Philippine Daily Inquirer
2018-02-12 05:15:36

Facade of Metro Korea Language Training Center Inc. in Iloilo City—NESTOR P. BURGOS

ILOILO CITY — Gel (not her real name) started working as an English tutor for mostly Korean students in 2011, valuing her work at Metro Korea Language Training Center Inc. (MKLTCI) in Barangay Dungon C, Mandurriao District.

While paid hourly, Gel can earn up to P15,000 per month with a full load.

After working for more than six years, she thought she had a stable job – until the tutors started to complain of unpaid benefits.

In July last year, several tutors requested the school to pay for unused leave credits.

The tutors were surprised when told by the company that they were ineligible for the incentive because they were “individual contractors.”

No copy of contract

Gel said they were made to sign a “contract” of employment in 2013 but were not given a copy.

Several tutors also questioned why the company did not withhold tax from their salaries before 2016.

Gel said they were made to sign blank papers in lieu of pay slips.

The tutors, who spoke to the Inquirer on condition of anonymity for fear of reprisal, submitted a complaint to the Department of Labor and Employment (DOLE) in Western Visayas in October last year.

Aside from nonpayment of leave incentive and nonregularization of employees after six months of continued work, the tutors also complained of underpayment, no overtime pay, nonpayment of 13th month bonus and no holiday pay.
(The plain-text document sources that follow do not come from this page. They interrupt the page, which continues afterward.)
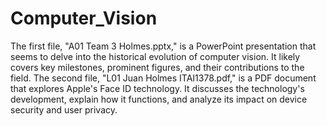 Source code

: # Computer_Vision
The first file, "A01 Team 3 Holmes.pptx," is a PowerPoint presentation that seems to delve into the historical evolution of computer vision. It likely covers key milestones, prominent figures, and their contributions to the field.  The second file, "L01 Juan Holmes ITAI1378.pdf," is a PDF document that explores Apple's Face ID technology. It discusses the technology's development, explain how it functions, and analyze its impact on device security and user privacy.

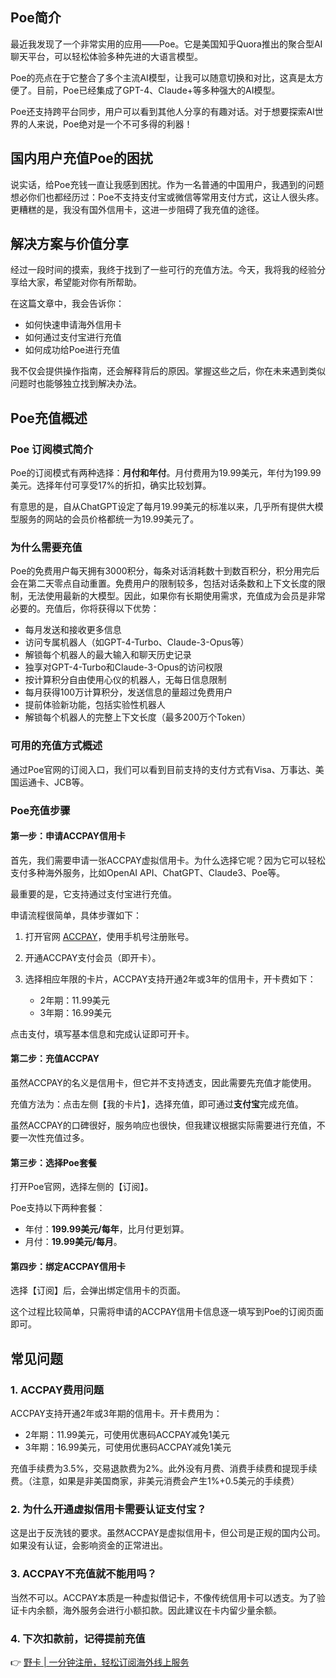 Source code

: ## Poe简介

最近我发现了一个非常实用的应用——Poe。它是美国知乎Quora推出的聚合型AI聊天平台，可以轻松体验多种先进的大语言模型。

Poe的亮点在于它整合了多个主流AI模型，让我可以随意切换和对比，这真是太方便了。目前，Poe已经集成了GPT-4、Claude+等多种强大的AI模型。

Poe还支持跨平台同步，用户可以看到其他人分享的有趣对话。对于想要探索AI世界的人来说，Poe绝对是一个不可多得的利器！

## 国内用户充值Poe的困扰

说实话，给Poe充钱一直让我感到困扰。作为一名普通的中国用户，我遇到的问题想必你们也都经历过：Poe不支持支付宝或微信等常用支付方式，这让人很头疼。更糟糕的是，我没有国外信用卡，这进一步阻碍了我充值的途径。

## 解决方案与价值分享

经过一段时间的摸索，我终于找到了一些可行的充值方法。今天，我将我的经验分享给大家，希望能对你有所帮助。

在这篇文章中，我会告诉你：

- 如何快速申请海外信用卡
- 如何通过支付宝进行充值
- 如何成功给Poe进行充值

我不仅会提供操作指南，还会解释背后的原因。掌握这些之后，你在未来遇到类似问题时也能够独立找到解决办法。

## Poe充值概述

### Poe 订阅模式简介

Poe的订阅模式有两种选择：**月付和年付**。月付费用为19.99美元，年付为199.99美元。选择年付可享受17%的折扣，确实比较划算。

有意思的是，自从ChatGPT设定了每月19.99美元的标准以来，几乎所有提供大模型服务的网站的会员价格都统一为19.99美元了。

### 为什么需要充值

Poe的免费用户每天拥有3000积分，每条对话消耗数十到数百积分，积分用完后会在第二天零点自动重置。免费用户的限制较多，包括对话条数和上下文长度的限制，无法使用最新的大模型。因此，如果你有长期使用需求，充值成为会员是非常必要的。充值后，你将获得以下优势：

- 每月发送和接收更多信息
- 访问专属机器人（如GPT-4-Turbo、Claude-3-Opus等）
- 解锁每个机器人的最大输入和聊天历史记录
- 独享对GPT-4-Turbo和Claude-3-Opus的访问权限
- 按计算积分自由使用心仪的机器人，无每日信息限制
- 每月获得100万计算积分，发送信息的量超过免费用户
- 提前体验新功能，包括实验性机器人
- 解锁每个机器人的完整上下文长度（最多200万个Token）

### 可用的充值方式概述

通过Poe官网的订阅入口，我们可以看到目前支持的支付方式有Visa、万事达、美国运通卡、JCB等。

### Poe充值步骤

#### 第一步：申请ACCPAY信用卡

首先，我们需要申请一张ACCPAY虚拟信用卡。为什么选择它呢？因为它可以轻松支付多种海外服务，比如OpenAI API、ChatGPT、Claude3、Poe等。

最重要的是，它支持通过支付宝进行充值。

申请流程很简单，具体步骤如下：

1. 打开官网 [ACCPAY](https://bit.ly/bewildcard)，使用手机号注册账号。
2. 开通ACCPAY支付会员（即开卡）。
3. 选择相应年限的卡片，ACCPAY支持开通2年或3年的信用卡，开卡费如下：

    - 2年期：11.99美元
    - 3年期：16.99美元

点击支付，填写基本信息和完成认证即可开卡。

#### 第二步：充值ACCPAY

虽然ACCPAY的名义是信用卡，但它并不支持透支，因此需要先充值才能使用。

充值方法为：点击左侧【我的卡片】，选择充值，即可通过**支付宝**完成充值。

虽然ACCPAY的口碑很好，服务响应也很快，但我建议根据实际需要进行充值，不要一次性充值过多。

#### 第三步：选择Poe套餐

打开Poe官网，选择左侧的【订阅】。

Poe支持以下两种套餐：

- 年付：**199.99美元/每年**，比月付更划算。
- 月付：**19.99美元/每月**。

#### 第四步：绑定ACCPAY信用卡

选择【订阅】后，会弹出绑定信用卡的页面。

这个过程比较简单，只需将申请的ACCPAY信用卡信息逐一填写到Poe的订阅页面即可。

## 常见问题

### 1. ACCPAY费用问题

ACCPAY支持开通2年或3年期的信用卡。开卡费用为：

- 2年期：11.99美元，可使用优惠码ACCPAY减免1美元
- 3年期：16.99美元，可使用优惠码ACCPAY减免1美元

充值手续费为3.5%，交易退款费为2%。此外没有月费、消费手续费和提现手续费。（注意，如果是非美国商家，非美元消费会产生1%+0.5美元的手续费）

### 2. 为什么开通虚拟信用卡需要认证支付宝？

这是出于反洗钱的要求。虽然ACCPAY是虚拟信用卡，但公司是正规的国内公司。如果没有认证，会影响资金的正常进出。

### 3. ACCPAY不充值就不能用吗？

当然不可以。ACCPAY本质是一种虚拟借记卡，不像传统信用卡可以透支。为了验证卡内余额，海外服务会进行小额扣款。因此建议在卡内留少量余额。

### 4. 下次扣款前，记得提前充值

👉 [野卡 | 一分钟注册，轻松订阅海外线上服务](https://bit.ly/bewildcard)
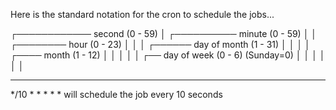 Here is the standard notation for the cron to schedule the jobs...

┌──────────── second (0 - 59)
│ ┌────────── minute (0 - 59)
│ │ ┌──────── hour (0 - 23)
│ │ │ ┌────── day of month (1 - 31)
│ │ │ │ ┌──── month (1 - 12)
│ │ │ │ │ ┌── day of week (0 - 6) (Sunday=0)
│ │ │ │ │ │
* * * * * *

*/10 * * * * * will schedule the job every 10 seconds

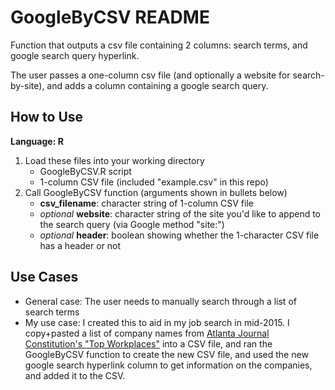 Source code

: # GoogleByCSV README
Function that outputs a csv file containing 2 columns: search terms, and google search query hyperlink.

The user passes a one-column csv file (and optionally a website for search-by-site), and adds a column containing a google search query.  

## How to Use
**Language: R**

1. Load these files into your working directory
    * GoogleByCSV.R script
    * 1-column CSV file (included "example.csv" in this repo)
2. Call GoogleByCSV function (arguments shown in bullets below)
    * **csv_filename**: character string of 1-column CSV file
    * _optional_ **website**: character string of the site you'd like to append to the search query (via Google method "site:")
    * _optional_ **header**: boolean showing whether the 1-character CSV file has a header or not

## Use Cases
* General case: The user needs to manually search through a list of search terms
* My use case: I created this to aid in my job search in mid-2015.  I copy+pasted a list of company names from [Atlanta Journal Constitution's "Top Workplaces"](http://www.ajc.com/s/business/topworkplaces/#top-stories) into a CSV file, and ran the GoogleByCSV function to create the new CSV file, and used the new google search hyperlink column to get information on the companies, and added it to the CSV.
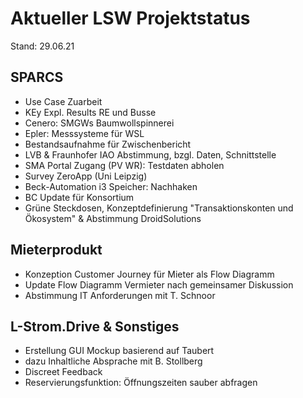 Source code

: # Aktueller LSW Projektstatus 
Stand: 29.06.21

## SPARCS
- Use Case Zuarbeit
- KEy Expl. Results RE und Busse
- Cenero: SMGWs Baumwollspinnerei
- Epler: Messsysteme für WSL
- Bestandsaufnahme für Zwischenbericht
- LVB & Fraunhofer IAO Abstimmung, bzgl.  Daten, Schnittstelle 
- SMA Portal Zugang (PV WR): Testdaten abholen
- Survey ZeroApp (Uni Leipzig)
- Beck-Automation i3 Speicher: Nachhaken
- BC Update für Konsortium
- Grüne Steckdosen, Konzeptdefinierung "Transaktionskonten und Ökosystem" & Abstimmung DroidSolutions

## Mieterprodukt
- Konzeption Customer Journey für Mieter als Flow Diagramm
- Update Flow Diagramm Vermieter nach gemeinsamer Diskussion
- Abstimmung IT Anforderungen mit T. Schnoor

## L-Strom.Drive & Sonstiges
- Erstellung GUI Mockup basierend auf Taubert
- dazu Inhaltliche Absprache mit B. Stollberg
- Discreet Feedback
- Reservierungsfunktion: Öffnungszeiten sauber abfragen

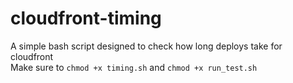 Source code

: # cloudfront-timing

A simple bash script designed to check how long deploys take for cloudfront  
Make sure to `chmod +x timing.sh` and `chmod +x run_test.sh`  
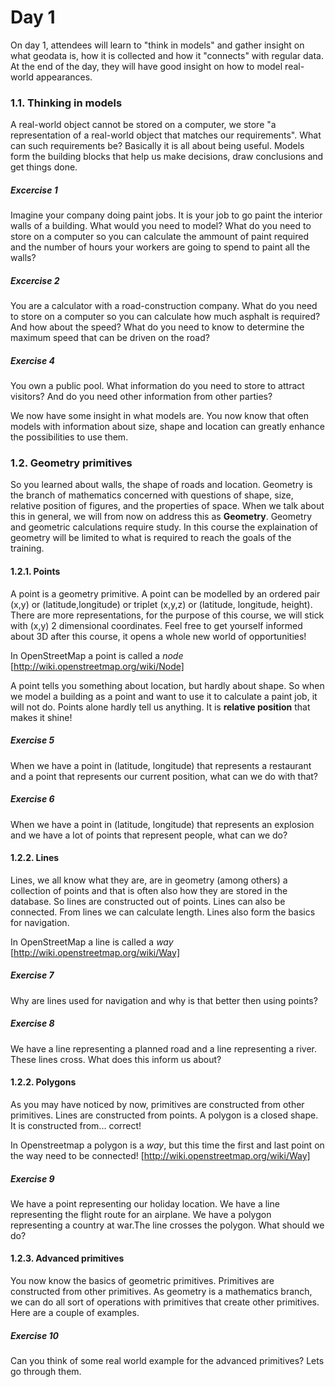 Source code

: # Day 1

 On day 1, attendees will learn to "think in models" and gather insight on what geodata is, how it is collected and how it "connects" with regular data. At the end of the day, they will have good insight on how to model real-world appearances.

 ### 1.1. Thinking in models
 A real-world object cannot be stored on a computer, we store "a representation of a real-world object that matches our requirements". What can such requirements be? Basically it is all about being useful. Models form the building blocks that help us make decisions, draw conclusions and get things done.

 ##### Excercise 1
 Imagine your company doing paint jobs. It is your job to go paint the interior walls of a building. What would you need to model? What do you need to store on a computer so you can calculate the ammount of paint required and the number of hours your workers are going to spend to paint all the walls?

 ##### Excercise 2
 You are a calculator with a road-construction company. What do you need to store on a computer so you can calculate how much asphalt is required? And how about the speed? What do you need to know to determine the maximum speed that can be driven on the road?

 ##### Exercise 4
 You own a public pool. What information do you need to store to attract visitors? And do you need other information from other parties?

 We now have some insight in what models are. You now know that often models with information about size, shape and location can greatly enhance the possibilities to use them.

 ### 1.2. Geometry primitives

 So you learned about walls, the shape of roads and location. Geometry is the branch of mathematics concerned with questions of shape, size, relative position of figures, and the properties of space. When we talk about this in general, we will from now on address this as __Geometry__. Geometry and geometric calculations require study. In this course the explaination of geometry will be limited to what is required to reach the goals of the training.

 #### 1.2.1. Points
 A point is a geometry primitive. A point can be modelled by an ordered pair (x,y) or (latitude,longitude) or triplet (x,y,z) or (latitude, longitude, height). There are more representations, for the purpose of this course, we will stick with (x,y) 2 dimensional coordinates. Feel free to get yourself informed about 3D after this course, it opens a whole new world of opportunities!

 In OpenStreetMap a point is called a _node_ [http://wiki.openstreetmap.org/wiki/Node]

 A point tells you something about location, but hardly about shape. So when we model a building as a point and want to use it to calculate a paint job, it will not do. Points alone hardly tell us anything. It is __relative position__ that makes it shine!

 ##### Exercise 5
 When we have a point in (latitude, longitude) that represents a restaurant and a point that represents our current position, what can we do with that?

 ##### Exercise 6
 When we have a point in (latitude, longitude) that represents an explosion and we have a lot of points that represent people, what can we do?

 #### 1.2.2. Lines
 Lines, we all know what they are, are in geometry (among others) a collection of points and that is often also how they are stored in the database. So lines are constructed out of points. Lines can also be connected. From lines we can calculate length. Lines also form the basics for navigation.

 In OpenStreetMap a line is called a _way_ [http://wiki.openstreetmap.org/wiki/Way]

 ##### Exercise 7
 Why are lines used for navigation and why is that better then using points?

 ##### Exercise 8
 We have a line representing a planned road and a line representing a river. These lines cross. What does this inform us about?

 #### 1.2.2. Polygons
 As you may have noticed by now, primitives are constructed from other primitives. Lines are constructed from points. A polygon is a closed shape. It is constructed from... correct!

 In Openstreetmap a polygon is a _way_, but this time the first and last point on the way need to be connected!
 [http://wiki.openstreetmap.org/wiki/Way]

 ##### Exercise 9
 We have a point representing our holiday location. We have a line representing the flight route for an airplane. We have a polygon representing a country at war.The line crosses the polygon. What should we do?

 #### 1.2.3. Advanced primitives
 You now know the basics of geometric primitives. Primitives are constructed from other primitives. As geometry is a mathematics branch, we can do all sort of operations with primitives that create other primitives. Here are a couple of examples.

 ##### Exercise 10

 Can you think of some real world example for the advanced primitives? Lets go through them.
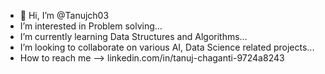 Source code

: - 👋 Hi, I’m @Tanujch03
- I’m interested in Problem solving...
- I’m currently learning Data Structures and Algorithms...
- I’m looking to collaborate on various AI, Data Science related projects...
- How to reach me --> linkedin.com/in/tanuj-chaganti-9724a8243


<!---
Tanujch03/Tanujch03 is a ✨ special ✨ repository because its `README.md` (this file) appears on your GitHub profile.
You can click the Preview link to take a look at your changes.
--->
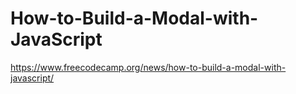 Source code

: # How-to-Build-a-Modal-with-JavaScript

https://www.freecodecamp.org/news/how-to-build-a-modal-with-javascript/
At least five employees had been suspended for a month and were eventually laid off since the complaint was filed.

No reply

Another tutor, Roel (not his real name), said he was even accused of “extortion” by the school.

The Inquirer sought comment from MKLTCI management, through Gascon Tingson Caballero Lastimoso Pagunsan Law Office which represents the company.

But an employee at the law office in Rosary Building on Iznart Street said the lawyers were all busy and asked the Inquirer to leave a number to be called.

The Inquirer followed up the request for an interview or statement when none of the lawyers called but was told none of the lawyers were available.

The DOLE regional office held three meetings between management and employee representatives — Oct. 23, Dec. 21 and Jan. 3.

It was set to release a compliance order as a result of the meetings.

DOLE officials, however, refused to reveal details of the order until it was signed by Johnson Cañete, DOLE Western Visayas chief.